* _THE PROBLEM_: Everything from the line with "roughly a $10\times$" through the last line of the records below should be copied exactly, both ends included.

* _MATERIALS PROVIDED_:
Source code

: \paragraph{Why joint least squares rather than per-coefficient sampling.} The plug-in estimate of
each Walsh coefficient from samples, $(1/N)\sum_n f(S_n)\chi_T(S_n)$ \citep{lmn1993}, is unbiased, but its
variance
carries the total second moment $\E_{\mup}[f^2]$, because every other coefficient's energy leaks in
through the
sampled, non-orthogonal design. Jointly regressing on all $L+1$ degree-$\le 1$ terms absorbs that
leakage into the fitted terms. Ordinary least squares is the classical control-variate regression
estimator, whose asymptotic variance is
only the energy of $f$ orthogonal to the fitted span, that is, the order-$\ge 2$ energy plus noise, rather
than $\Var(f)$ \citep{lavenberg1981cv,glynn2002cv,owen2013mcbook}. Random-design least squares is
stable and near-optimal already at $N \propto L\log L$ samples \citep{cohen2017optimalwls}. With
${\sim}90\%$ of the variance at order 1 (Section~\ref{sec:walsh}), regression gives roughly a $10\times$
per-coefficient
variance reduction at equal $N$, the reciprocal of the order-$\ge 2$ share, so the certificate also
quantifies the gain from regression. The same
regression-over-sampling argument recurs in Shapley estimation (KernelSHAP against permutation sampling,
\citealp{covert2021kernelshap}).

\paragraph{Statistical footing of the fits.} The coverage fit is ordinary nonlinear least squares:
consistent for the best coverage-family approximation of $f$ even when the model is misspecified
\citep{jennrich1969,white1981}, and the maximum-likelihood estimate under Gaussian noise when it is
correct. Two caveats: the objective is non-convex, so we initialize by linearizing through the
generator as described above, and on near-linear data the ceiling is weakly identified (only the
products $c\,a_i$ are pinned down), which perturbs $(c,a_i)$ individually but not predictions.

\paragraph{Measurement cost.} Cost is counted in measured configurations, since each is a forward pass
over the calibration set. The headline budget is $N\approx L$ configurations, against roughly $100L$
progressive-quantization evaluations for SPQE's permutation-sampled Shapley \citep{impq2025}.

* _COMPLETED EXERCISE_:
${\sim}90\%$ of the variance at order 1 (Section~\ref{sec:walsh}), regression gives roughly a $10\times$
per-coefficient
variance reduction at equal $N$, the reciprocal of the order-$\ge 2$ share, so the certificate also
quantifies the gain from regression. The same
regression-over-sampling argument recurs in Shapley estimation (KernelSHAP against permutation sampling,
\citealp{covert2021kernelshap}).

\paragraph{Statistical footing of the fits.} The coverage fit is ordinary nonlinear least squares:
consistent for the best coverage-family approximation of $f$ even when the model is misspecified
\citep{jennrich1969,white1981}, and the maximum-likelihood estimate under Gaussian noise when it is
correct. Two caveats: the objective is non-convex, so we initialize by linearizing through the
generator as described above, and on near-linear data the ceiling is weakly identified (only the
products $c\,a_i$ are pinned down), which perturbs $(c,a_i)$ individually but not predictions.

\paragraph{Measurement cost.} Cost is counted in measured configurations, since each is a forward pass
over the calibration set. The headline budget is $N\approx L$ configurations, against roughly $100L$
progressive-quantization evaluations for SPQE's permutation-sampled Shapley \citep{impq2025}.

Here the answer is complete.